■ **Your instructions**: The required response is the number of lines in the entries that include the word "master", with nothing added.

# # # # # # #

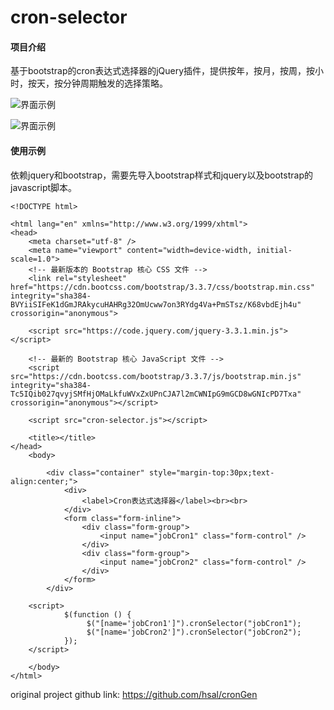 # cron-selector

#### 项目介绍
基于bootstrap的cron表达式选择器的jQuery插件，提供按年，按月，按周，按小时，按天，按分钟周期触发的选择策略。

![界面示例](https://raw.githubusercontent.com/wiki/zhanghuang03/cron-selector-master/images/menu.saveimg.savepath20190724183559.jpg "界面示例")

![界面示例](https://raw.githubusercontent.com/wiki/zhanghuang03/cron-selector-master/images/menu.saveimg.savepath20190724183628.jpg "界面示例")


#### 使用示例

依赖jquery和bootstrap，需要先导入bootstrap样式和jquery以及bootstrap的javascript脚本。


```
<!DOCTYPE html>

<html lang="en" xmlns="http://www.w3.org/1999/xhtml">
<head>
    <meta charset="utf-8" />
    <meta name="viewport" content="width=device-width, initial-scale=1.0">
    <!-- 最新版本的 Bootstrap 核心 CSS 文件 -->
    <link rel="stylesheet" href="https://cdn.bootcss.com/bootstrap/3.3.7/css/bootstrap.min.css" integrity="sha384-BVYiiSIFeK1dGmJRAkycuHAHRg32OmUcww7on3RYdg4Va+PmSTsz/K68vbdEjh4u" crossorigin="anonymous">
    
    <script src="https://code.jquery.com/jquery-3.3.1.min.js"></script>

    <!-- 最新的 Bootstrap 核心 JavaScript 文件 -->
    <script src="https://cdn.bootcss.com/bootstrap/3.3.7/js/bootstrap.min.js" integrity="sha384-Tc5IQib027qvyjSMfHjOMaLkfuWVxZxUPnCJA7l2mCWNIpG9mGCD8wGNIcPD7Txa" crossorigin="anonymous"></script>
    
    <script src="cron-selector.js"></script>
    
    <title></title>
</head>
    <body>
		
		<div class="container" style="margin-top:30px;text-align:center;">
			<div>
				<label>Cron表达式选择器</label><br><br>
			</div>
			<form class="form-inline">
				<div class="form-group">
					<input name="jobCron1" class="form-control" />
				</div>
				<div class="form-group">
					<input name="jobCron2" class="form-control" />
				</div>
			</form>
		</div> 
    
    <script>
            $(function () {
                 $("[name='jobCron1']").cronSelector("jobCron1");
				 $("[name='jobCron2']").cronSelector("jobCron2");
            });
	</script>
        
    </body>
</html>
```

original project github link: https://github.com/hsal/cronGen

# # # # # # #

■ **Task answer**: 2